▶ **What is needed**:
Read through the entries below and return each line with the word "probability".
※ ※ ※
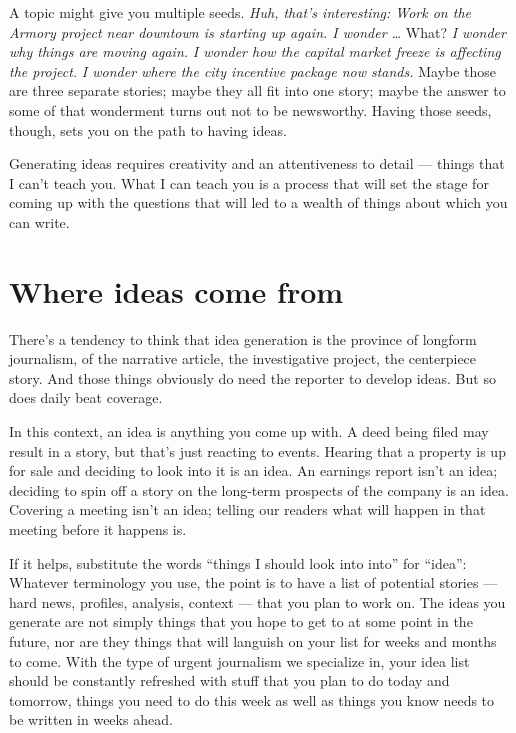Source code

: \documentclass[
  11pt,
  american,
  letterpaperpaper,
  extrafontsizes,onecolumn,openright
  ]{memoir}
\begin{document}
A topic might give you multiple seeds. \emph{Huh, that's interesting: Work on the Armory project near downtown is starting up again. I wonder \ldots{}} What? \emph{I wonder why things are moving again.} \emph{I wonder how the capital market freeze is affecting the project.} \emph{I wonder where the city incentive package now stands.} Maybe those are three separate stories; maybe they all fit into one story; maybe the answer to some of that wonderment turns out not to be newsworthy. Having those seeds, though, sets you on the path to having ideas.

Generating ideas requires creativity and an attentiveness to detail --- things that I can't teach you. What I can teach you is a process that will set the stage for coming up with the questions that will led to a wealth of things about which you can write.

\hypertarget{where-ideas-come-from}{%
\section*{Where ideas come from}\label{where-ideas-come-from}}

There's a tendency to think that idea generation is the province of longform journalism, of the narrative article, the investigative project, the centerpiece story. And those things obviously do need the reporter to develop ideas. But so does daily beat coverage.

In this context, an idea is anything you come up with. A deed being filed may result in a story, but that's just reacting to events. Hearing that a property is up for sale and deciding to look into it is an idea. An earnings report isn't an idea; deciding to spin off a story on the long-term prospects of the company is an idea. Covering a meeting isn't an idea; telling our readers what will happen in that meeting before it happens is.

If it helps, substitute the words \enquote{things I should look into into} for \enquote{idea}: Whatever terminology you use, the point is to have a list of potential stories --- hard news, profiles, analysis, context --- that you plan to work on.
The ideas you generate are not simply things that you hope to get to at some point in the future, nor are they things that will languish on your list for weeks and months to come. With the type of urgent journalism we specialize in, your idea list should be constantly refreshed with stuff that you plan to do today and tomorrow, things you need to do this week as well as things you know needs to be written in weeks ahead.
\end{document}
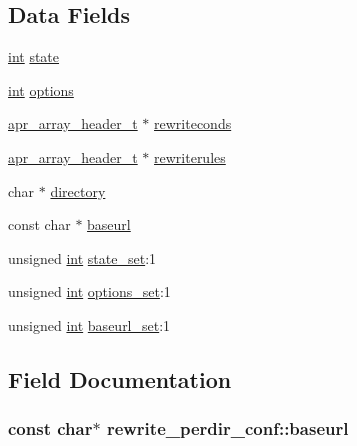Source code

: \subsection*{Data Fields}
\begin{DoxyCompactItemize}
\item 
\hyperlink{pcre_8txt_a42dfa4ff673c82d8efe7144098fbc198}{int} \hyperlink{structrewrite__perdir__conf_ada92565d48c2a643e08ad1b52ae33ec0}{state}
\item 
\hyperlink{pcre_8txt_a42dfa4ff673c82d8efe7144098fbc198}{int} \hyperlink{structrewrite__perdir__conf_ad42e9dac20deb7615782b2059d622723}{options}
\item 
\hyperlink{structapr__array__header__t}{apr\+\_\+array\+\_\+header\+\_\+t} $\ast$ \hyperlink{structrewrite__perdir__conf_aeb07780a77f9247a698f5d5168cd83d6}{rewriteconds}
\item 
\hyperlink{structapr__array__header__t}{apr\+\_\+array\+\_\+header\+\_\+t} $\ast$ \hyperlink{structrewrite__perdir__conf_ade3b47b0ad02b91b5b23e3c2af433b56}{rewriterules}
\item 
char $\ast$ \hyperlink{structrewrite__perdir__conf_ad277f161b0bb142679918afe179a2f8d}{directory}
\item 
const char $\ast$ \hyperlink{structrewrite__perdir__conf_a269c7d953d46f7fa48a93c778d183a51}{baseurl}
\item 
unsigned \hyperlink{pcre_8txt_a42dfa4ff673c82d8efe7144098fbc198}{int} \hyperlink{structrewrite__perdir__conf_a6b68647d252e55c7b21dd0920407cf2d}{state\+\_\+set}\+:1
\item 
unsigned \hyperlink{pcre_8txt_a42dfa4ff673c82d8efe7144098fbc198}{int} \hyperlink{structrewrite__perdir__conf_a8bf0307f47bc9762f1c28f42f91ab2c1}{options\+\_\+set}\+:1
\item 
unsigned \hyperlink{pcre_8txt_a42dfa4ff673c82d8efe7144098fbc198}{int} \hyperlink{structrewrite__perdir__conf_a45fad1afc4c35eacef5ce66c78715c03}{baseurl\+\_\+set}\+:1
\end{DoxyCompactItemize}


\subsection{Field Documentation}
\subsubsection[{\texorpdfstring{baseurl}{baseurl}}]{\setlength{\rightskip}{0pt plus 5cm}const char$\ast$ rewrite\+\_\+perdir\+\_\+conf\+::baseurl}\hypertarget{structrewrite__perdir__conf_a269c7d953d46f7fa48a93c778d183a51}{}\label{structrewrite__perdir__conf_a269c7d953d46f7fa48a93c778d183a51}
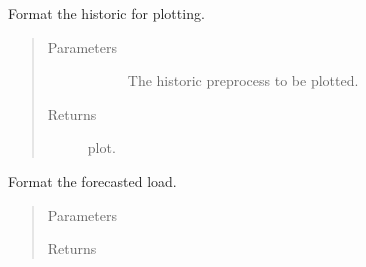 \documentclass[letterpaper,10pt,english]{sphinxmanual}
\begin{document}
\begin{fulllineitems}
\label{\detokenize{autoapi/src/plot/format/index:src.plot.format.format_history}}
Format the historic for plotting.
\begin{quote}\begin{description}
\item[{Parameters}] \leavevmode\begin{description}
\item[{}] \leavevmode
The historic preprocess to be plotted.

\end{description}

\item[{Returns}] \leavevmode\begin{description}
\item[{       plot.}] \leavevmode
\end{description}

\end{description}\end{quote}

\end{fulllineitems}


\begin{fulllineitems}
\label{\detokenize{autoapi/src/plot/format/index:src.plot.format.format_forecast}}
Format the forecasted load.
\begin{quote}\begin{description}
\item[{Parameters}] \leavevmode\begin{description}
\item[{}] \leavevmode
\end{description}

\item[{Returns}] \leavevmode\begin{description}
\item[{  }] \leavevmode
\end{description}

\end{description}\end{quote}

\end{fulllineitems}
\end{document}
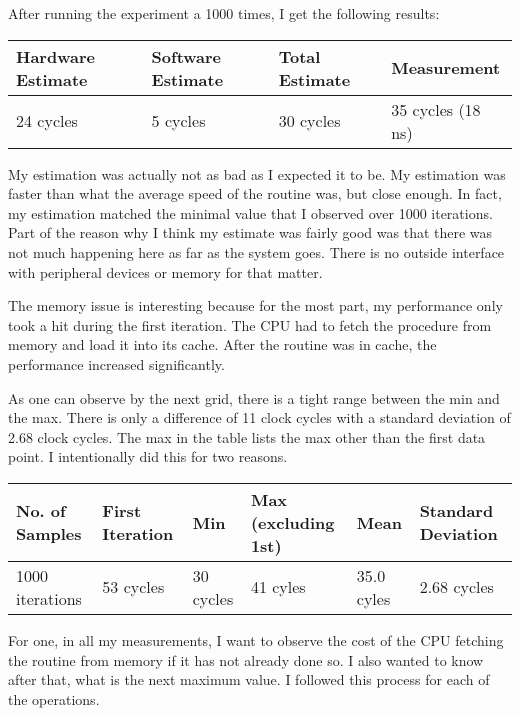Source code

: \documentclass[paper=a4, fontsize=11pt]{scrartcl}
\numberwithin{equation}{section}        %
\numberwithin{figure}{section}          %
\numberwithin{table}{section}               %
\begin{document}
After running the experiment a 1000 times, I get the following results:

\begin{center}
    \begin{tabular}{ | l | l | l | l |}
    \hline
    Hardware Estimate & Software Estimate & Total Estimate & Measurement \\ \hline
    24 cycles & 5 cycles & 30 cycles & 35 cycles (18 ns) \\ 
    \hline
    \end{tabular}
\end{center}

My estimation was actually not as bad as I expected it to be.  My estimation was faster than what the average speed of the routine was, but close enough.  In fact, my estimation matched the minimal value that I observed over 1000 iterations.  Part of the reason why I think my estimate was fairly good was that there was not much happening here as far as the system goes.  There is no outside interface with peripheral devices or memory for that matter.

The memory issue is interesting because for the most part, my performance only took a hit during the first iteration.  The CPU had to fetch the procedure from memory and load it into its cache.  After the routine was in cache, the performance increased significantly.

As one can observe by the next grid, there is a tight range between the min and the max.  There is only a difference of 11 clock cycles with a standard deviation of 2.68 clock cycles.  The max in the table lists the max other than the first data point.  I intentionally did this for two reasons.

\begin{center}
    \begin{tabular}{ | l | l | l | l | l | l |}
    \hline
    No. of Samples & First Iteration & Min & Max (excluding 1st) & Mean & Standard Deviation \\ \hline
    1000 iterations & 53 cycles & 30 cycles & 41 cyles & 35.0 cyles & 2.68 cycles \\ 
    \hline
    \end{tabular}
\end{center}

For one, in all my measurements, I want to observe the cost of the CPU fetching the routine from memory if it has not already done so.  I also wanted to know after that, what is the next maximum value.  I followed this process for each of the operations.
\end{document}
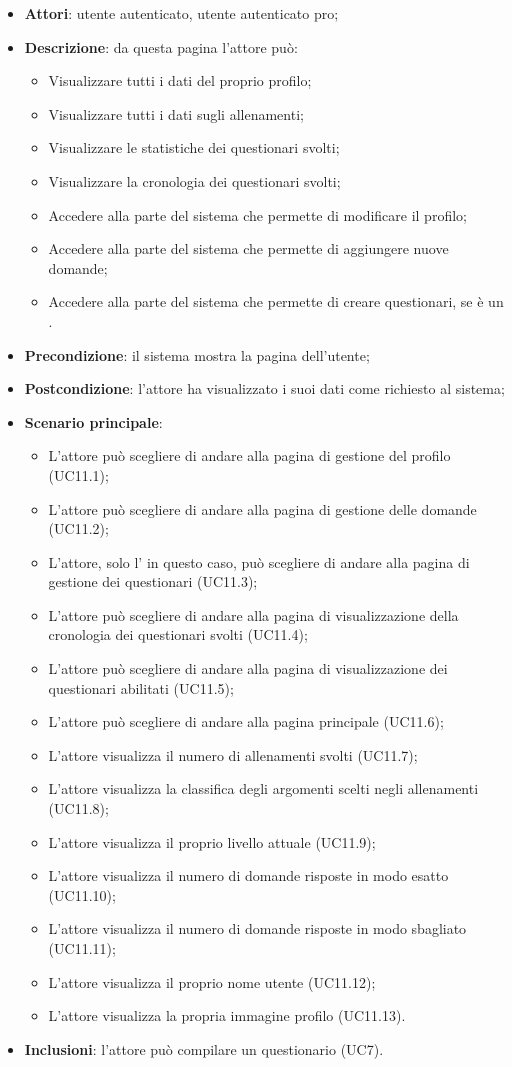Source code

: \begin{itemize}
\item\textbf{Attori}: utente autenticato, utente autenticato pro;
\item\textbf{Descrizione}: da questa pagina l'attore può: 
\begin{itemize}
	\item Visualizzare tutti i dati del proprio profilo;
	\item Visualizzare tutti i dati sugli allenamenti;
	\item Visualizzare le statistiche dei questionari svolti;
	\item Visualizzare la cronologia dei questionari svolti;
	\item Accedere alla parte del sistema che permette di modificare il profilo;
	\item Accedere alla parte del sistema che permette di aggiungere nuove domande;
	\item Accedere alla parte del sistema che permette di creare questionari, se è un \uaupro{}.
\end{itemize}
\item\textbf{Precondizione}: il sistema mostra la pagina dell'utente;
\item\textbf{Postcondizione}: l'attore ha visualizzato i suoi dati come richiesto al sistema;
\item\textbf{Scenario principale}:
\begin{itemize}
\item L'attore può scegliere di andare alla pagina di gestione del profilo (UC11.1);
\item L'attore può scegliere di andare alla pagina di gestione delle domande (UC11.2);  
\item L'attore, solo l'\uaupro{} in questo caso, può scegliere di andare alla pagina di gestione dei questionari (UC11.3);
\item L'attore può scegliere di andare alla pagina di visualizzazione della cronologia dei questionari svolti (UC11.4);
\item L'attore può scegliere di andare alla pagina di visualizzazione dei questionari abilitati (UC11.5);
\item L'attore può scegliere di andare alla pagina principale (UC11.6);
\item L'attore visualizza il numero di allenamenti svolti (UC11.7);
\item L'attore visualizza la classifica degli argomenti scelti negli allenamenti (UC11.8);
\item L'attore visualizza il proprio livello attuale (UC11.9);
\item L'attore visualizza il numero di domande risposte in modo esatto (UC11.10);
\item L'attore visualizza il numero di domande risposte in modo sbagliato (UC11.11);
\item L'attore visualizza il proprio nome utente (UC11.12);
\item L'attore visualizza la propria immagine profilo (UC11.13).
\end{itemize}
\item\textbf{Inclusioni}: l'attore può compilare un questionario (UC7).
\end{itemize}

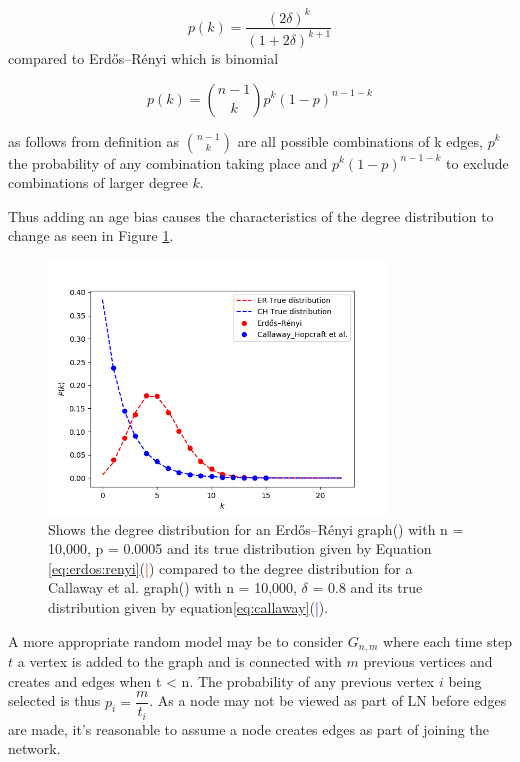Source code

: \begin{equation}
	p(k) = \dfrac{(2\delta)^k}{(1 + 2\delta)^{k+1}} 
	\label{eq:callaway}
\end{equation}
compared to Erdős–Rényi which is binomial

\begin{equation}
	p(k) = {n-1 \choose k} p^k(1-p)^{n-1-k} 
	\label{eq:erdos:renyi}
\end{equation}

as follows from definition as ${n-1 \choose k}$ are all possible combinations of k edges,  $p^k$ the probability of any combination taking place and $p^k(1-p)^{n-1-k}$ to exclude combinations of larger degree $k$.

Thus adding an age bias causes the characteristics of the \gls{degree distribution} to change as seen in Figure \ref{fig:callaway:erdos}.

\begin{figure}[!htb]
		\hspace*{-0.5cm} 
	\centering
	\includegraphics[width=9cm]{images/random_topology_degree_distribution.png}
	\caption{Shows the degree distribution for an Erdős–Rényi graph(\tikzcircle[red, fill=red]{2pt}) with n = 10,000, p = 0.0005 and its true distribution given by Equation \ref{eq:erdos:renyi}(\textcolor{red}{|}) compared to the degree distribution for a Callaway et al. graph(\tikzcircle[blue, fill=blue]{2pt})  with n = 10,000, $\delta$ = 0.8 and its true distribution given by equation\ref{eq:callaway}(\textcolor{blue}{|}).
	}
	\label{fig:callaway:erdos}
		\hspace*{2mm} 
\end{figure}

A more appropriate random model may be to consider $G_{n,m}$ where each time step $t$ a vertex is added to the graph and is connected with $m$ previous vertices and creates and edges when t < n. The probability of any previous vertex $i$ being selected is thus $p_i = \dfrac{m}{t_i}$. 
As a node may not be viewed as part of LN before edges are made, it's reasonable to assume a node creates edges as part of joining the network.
※ ※ ※
▶ **Problem solution**:
as follows from definition as ${n-1 \choose k}$ are all possible combinations of k edges,  $p^k$ the probability of any combination taking place and $p^k(1-p)^{n-1-k}$ to exclude combinations of larger degree $k$.
A more appropriate random model may be to consider $G_{n,m}$ where each time step $t$ a vertex is added to the graph and is connected with $m$ previous vertices and creates and edges when t < n. The probability of any previous vertex $i$ being selected is thus $p_i = \dfrac{m}{t_i}$. 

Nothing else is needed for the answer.